ビタミン、栄養素などの正常成分の変動については(2)において検討されているので、本研究では、検体の前処理は、主として不揮発性有機性有害物の分画に用いられる方法を準用した。
未知の異常成分の生成を検知するのが目的であるので、分析手段としては、薄層クロマトグラフィー、ガスクロマトグラフィー及びポーラログラフィーを用いた。
薄層クロマトグラフィーにおいては数種の溶媒系でクロマトグラムをとり、対照検体と照射検体との間に差を認めるかどうか検討した。ガスクロマトグラフィーにおいては、現在使用しうる特異的検出器として、フレームフォトメトリー型検出器(FPD)のSモード、電子捕獲型検出器(ECD)及び水素炎イオン化検出器(FID)の3種を用いて、照射による差異の出現を観察した。
1969年9月に収穫した北海道産の札幌黄を同年12月日本原子力研究所高崎研究所においてCo−60によりγ線照射した。
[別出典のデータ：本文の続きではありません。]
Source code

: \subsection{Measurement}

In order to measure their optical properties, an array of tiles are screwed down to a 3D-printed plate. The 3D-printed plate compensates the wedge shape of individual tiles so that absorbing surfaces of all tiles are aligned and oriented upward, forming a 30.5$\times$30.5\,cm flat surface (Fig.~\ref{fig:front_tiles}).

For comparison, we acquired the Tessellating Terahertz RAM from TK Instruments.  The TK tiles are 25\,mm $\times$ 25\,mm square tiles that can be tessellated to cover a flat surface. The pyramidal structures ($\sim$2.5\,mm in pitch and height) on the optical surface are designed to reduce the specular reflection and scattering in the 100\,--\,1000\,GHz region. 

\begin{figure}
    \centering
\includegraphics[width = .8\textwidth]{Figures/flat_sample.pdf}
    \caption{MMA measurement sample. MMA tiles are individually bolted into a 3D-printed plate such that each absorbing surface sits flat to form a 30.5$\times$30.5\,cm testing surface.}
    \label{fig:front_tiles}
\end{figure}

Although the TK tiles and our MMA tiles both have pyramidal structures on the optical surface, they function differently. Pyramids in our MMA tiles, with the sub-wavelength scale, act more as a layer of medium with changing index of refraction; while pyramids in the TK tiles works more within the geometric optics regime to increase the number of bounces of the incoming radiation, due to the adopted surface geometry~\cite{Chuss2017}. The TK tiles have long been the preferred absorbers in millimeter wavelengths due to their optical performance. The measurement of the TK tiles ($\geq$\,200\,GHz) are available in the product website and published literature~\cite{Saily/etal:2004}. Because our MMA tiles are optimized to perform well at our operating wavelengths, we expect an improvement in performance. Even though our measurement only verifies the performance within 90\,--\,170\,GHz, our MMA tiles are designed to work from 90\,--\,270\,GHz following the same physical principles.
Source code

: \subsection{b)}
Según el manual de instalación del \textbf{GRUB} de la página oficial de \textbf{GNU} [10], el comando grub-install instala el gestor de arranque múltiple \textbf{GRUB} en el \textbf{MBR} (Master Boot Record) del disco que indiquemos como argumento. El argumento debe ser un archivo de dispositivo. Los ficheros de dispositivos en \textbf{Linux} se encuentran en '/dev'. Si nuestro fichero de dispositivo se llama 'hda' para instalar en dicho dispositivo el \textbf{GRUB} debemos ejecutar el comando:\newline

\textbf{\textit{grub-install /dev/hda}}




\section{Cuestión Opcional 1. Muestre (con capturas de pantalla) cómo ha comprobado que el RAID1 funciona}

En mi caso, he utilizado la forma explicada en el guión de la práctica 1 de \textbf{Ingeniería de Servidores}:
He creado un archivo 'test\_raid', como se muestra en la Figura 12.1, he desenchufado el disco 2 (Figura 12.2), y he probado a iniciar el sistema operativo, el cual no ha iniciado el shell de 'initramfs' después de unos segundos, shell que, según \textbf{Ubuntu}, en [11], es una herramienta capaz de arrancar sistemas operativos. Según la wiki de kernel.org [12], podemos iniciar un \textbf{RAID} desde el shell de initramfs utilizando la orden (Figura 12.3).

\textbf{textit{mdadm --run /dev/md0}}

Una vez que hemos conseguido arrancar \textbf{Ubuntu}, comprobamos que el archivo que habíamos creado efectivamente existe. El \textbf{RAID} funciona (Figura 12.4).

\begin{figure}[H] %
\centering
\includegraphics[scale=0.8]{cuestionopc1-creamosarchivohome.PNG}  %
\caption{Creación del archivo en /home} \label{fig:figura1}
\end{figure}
線量は、7、15及び30kradの3段階であり、非照射のものを対照として使用した。
検体はすべて室温保存とした。保存期間6か月を過ぎたものについて観察すると、すべての線量において照射による発芽防止効果が認められた。しかし、照射検体はそのほとんどが表皮の色に変色を来たし、黒ずんだ赤色になり、非照射対照とは異なった外観を示した。これは、再試験を行っていないので再現性があるか否かは不明である。
(a)不揮発性有害有機物の分画
薄層クロマトグラフィー、ECD及びFIDガスクロマトグラフィー、並びにポーラログラフィーのための試験溶液とした。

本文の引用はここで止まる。